=== Excerpted data ===

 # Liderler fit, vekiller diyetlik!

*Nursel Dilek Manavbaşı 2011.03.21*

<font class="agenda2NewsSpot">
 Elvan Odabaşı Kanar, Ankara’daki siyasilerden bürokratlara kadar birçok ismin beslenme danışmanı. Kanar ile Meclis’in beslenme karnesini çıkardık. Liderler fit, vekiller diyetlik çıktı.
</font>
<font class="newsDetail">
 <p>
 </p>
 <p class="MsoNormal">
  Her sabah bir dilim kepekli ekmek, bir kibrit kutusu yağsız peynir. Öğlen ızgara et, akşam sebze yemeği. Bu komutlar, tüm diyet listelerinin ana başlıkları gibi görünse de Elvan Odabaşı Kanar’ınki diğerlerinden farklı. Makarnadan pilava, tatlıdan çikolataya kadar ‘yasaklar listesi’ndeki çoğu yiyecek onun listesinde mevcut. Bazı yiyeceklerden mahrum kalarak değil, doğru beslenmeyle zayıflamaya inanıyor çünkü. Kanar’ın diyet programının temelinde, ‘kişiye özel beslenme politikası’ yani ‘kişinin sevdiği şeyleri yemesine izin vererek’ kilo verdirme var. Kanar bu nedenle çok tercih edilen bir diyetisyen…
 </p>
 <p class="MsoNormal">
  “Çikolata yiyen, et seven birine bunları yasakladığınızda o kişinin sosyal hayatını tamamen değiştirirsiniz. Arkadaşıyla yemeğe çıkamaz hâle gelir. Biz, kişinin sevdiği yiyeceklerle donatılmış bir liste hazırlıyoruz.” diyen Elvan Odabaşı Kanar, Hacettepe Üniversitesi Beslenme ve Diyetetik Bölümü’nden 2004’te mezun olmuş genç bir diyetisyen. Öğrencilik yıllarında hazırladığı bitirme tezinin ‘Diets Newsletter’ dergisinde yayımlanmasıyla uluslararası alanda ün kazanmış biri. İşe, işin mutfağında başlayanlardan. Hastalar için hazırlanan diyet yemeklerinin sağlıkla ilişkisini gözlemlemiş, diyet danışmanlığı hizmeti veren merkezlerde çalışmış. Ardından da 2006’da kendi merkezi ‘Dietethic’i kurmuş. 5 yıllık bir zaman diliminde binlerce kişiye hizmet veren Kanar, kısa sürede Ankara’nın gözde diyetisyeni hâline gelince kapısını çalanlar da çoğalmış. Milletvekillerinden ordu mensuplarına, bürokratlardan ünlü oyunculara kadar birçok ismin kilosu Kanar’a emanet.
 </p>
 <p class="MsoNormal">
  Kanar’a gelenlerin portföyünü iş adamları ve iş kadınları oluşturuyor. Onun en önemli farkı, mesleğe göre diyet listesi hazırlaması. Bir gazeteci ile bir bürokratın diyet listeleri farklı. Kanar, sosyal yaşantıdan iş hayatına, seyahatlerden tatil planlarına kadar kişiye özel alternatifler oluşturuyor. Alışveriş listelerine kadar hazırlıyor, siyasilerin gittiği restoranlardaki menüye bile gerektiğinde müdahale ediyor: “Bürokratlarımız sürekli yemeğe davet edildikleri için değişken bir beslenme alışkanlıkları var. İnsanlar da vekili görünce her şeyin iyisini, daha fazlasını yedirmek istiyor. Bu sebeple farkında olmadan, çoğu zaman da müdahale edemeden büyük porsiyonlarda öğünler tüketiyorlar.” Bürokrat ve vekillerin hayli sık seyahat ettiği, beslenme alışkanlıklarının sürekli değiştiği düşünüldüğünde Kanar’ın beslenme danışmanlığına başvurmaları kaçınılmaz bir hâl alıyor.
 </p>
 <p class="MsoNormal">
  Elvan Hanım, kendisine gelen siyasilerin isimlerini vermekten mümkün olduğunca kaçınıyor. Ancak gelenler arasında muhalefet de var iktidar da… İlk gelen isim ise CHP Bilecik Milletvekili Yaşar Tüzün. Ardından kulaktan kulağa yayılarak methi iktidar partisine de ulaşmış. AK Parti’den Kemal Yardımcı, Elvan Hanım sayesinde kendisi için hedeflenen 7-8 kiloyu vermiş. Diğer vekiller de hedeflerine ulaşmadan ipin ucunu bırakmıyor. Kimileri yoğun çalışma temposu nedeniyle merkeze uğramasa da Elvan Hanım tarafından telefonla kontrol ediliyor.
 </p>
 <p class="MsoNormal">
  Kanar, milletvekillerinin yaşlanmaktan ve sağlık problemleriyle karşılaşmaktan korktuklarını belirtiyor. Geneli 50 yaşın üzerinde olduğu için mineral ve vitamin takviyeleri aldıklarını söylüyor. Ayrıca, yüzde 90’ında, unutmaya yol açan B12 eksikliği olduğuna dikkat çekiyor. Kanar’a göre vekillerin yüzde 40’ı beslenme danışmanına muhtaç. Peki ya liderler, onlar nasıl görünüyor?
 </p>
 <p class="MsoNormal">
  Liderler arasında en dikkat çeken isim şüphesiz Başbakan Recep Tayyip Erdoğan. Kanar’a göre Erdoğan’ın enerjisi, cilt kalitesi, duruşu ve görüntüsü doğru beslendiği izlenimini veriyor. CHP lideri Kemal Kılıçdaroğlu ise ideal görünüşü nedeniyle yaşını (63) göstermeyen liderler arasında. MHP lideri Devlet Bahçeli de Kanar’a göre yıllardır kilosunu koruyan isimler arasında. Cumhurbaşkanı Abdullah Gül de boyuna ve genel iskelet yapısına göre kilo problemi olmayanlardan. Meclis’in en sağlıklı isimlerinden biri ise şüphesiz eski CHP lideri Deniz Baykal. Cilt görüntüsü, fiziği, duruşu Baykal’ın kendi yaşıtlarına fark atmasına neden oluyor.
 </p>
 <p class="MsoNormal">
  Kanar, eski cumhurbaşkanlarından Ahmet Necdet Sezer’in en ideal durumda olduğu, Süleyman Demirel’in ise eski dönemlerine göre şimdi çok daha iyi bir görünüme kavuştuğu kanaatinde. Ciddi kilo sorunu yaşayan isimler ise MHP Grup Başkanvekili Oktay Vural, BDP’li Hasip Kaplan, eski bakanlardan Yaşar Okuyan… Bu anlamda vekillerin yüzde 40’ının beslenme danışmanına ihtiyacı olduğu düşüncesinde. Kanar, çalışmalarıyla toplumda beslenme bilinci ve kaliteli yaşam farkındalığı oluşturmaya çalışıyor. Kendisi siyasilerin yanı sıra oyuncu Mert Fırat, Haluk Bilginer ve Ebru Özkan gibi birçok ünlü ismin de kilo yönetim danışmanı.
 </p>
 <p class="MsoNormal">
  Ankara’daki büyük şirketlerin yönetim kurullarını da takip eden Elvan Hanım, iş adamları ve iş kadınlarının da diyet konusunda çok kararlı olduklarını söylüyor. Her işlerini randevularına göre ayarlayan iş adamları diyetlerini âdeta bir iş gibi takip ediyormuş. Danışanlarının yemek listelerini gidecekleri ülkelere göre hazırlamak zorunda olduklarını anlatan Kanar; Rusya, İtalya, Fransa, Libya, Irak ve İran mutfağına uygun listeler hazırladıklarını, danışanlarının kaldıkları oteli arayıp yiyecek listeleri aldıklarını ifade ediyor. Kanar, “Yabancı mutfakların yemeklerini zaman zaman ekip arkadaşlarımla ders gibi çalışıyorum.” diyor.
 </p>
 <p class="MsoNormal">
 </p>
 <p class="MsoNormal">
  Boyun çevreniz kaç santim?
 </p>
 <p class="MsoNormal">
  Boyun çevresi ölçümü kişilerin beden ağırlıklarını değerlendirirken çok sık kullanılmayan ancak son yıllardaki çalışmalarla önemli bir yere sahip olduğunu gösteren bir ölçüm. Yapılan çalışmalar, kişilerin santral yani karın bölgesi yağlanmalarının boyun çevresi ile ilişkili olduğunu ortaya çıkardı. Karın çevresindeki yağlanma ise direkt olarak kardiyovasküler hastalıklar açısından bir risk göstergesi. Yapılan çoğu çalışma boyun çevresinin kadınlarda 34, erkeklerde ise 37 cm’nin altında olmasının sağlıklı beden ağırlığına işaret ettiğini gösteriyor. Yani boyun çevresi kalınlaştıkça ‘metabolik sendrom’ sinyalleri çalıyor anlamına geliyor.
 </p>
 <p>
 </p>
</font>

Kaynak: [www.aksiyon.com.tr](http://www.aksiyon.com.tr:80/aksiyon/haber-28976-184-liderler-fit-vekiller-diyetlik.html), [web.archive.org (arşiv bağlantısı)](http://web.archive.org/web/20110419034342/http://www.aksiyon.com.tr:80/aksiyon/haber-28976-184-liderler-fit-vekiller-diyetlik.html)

===

— Goal of the exercise —
Look over the records above and say how many lines hold the word "diyetlik", giving the number alone.

— The answer —
3